ESASky Orion by James Webb

Unveiling Orion: Webb Telescope’s Stellar Images Now on ESASky

What a beauty!


The awe-inspiring imagery of the Orion Nebula, captured by the NASA/ESA/CSA James Webb Space Telescope, has found its new home on ESA’s ESASky application, designed for smooth navigation and effortless download of astronomical wonders.

Hailed as one of the night’s most luminous marvels, the Orion Nebula, known scientifically as Messier 42, graces the space south of Orion’s belt. (Here is a link to some of my astrophotography shots of the Nebula) The vibrant core of this celestial wonder houses the young Trapezium Cluster of stars. These prominent stars cast an ethereal glow, bathing the neighboring gas and dust with their powerful ultraviolet rays. Further adding to this cosmic theater, the OMC-1 molecular cloud continues to birth new protostars, even today.


Why Astronomers Can’t Look Away

Orion’s nebula stands as a goldmine for space enthusiasts delving into the origins and nascent phases of stars. The array of marvels it houses is vast: from planet-constructing disks encircling budding stars and concealed protostars to brown dwarfs and free-roaming planetary mass entities. Of particular intrigue are the photodissociation regions—zones where radiation from gargantuan stars molds, governs, and chemically alters the gas.

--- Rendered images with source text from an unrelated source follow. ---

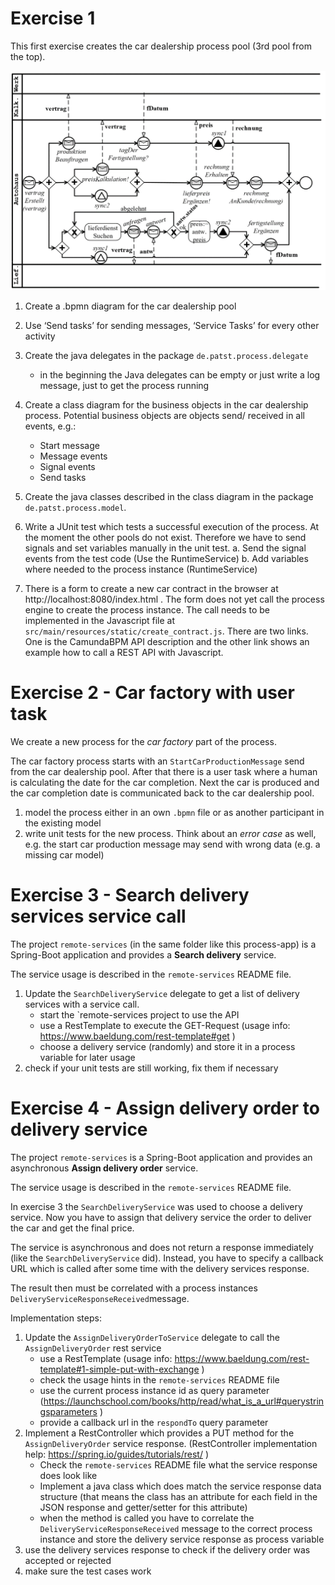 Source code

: # Exercise 1

This first exercise creates the car dealership process pool (3rd pool from the top).

![Exercise 1 .bpmn model](exercise1_model.png "Exercise 1 BPMN model")

1. Create a .bpmn diagram for the car dealership pool
2. Use ‘Send tasks’ for sending messages, ‘Service Tasks’ for every other activity
3. Create the java delegates in the package `de.patst.process.delegate`
    * in the beginning the Java delegates can be empty or just write a log message, just to get the process running

4. Create a class diagram for the business objects in the car dealership process. Potential business objects are objects send/ received in all events, e.g.:
    * Start message
    * Message events
    * Signal events
    * Send tasks
    
5. Create the java classes described in the class diagram in the package `de.patst.process.model`.

6. Write a JUnit test which tests a successful execution of the process. At the moment the other pools do not exist. 
Therefore we have to send signals and set variables manually in the unit test.
    a. Send the signal events from the test code (Use the RuntimeService) 
    b. Add variables where needed to the process instance (RuntimeService)

7. There is a form to create a new car contract in the browser at http://localhost:8080/index.html .
The form does not yet call the process engine to create the process instance. 
The call needs to be implemented in the Javascript file at `src/main/resources/static/create_contract.js`.
There are two links. One is the CamundaBPM API description and the other link shows an example how to call a REST API with Javascript.

# Exercise 2 - Car factory with user task

We create a new process for the *car factory* part of the process.

The car factory process starts with an `StartCarProductionMessage` send from the car dealership pool.
After that there is a user task where a human is calculating the date for the car completion. 
Next the car is produced and the car completion date is communicated back to the car dealership pool.

1. model the process either in an own `.bpmn` file or as another participant in the existing model
2. write unit tests for the new process. Think about an *error case* as well, e.g. the start car production message may send with wrong data (e.g. a missing car model)

# Exercise 3 - Search delivery services service call

The project `remote-services` (in the same folder like this process-app) is a Spring-Boot application and provides a **Search delivery** service.

The service usage is described in the `remote-services` README file.

1. Update the `SearchDeliveryService` delegate to get a list of delivery services with a service call.
    * start the `remote-services project to use the API
    * use a RestTemplate to execute the GET-Request (usage info: https://www.baeldung.com/rest-template#get )
    * choose a delivery service (randomly) and store it in a process variable for later usage
2. check if your unit tests are still working, fix them if necessary

# Exercise 4 - Assign delivery order to delivery service

The project `remote-services` is a Spring-Boot application and provides an asynchronous **Assign delivery order** service.

The service usage is described in the `remote-services` README file.

In exercise 3 the `SearchDeliveryService` was used to choose a delivery service.
Now you have to assign that delivery service the order to deliver the car and get the final price.

The service is asynchronous and does not return a response immediately (like the `SearchDeliveryService` did).
Instead, you have to specify a callback URL which is called after some time with the delivery services response.

The result then must be correlated with a process instances `DeliveryServiceResponseReceived`message.

Implementation steps:

1. Update the `AssignDeliveryOrderToService` delegate to call the `AssignDeliveryOrder` rest service
    * use a RestTemplate (usage info: https://www.baeldung.com/rest-template#1-simple-put-with-exchange )
    * check the usage hints in the `remote-services` README file
    * use the current process instance id as query parameter (https://launchschool.com/books/http/read/what_is_a_url#querystringsparameters )
    * provide a callback url in the `respondTo` query parameter
2. Implement a RestController which provides a PUT method for the `AssignDeliveryOrder` service response. (RestController implementation help: https://spring.io/guides/tutorials/rest/ )
    * Check the `remote-services` README file what the service response does look like
    * Implement a java class which does match the service response data structure (that means the class has an attribute for each field in the JSON response and getter/setter for this attribute)
    * when the method is called you have to correlate the `DeliveryServiceResponseReceived` message to the correct process instance and store the delivery service response as process variable
3. use the delivery services response to check if the delivery order was accepted or rejected
4. make sure the test cases work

Diving Deep with Webb’s NIRCam

The fresh visuals have been sourced from Webb’s advanced near-infrared camera, or NIRCam. These images have been meticulously crafted into two distinct mosaics based on short and long wavelength channels. Considering their expansive coverage and impeccable clarity, these mosaics mark some of Webb’s most grandiose efforts to date. Now, thanks to ESASky, space aficionados can seamlessly traverse these captivating images, each teeming with astronomical elements worth discovering. From the finesse of disks and outflows in the short-wavelength mosaic to the complex web of dust and compounds termed polycyclic aromatic hydrocarbons in the longer wavelength, there’s much to admire and analyze.

Embracing the spirit of discovery, we invite all to immerse themselves in these visuals, seeking out the cosmic gems they might uncover.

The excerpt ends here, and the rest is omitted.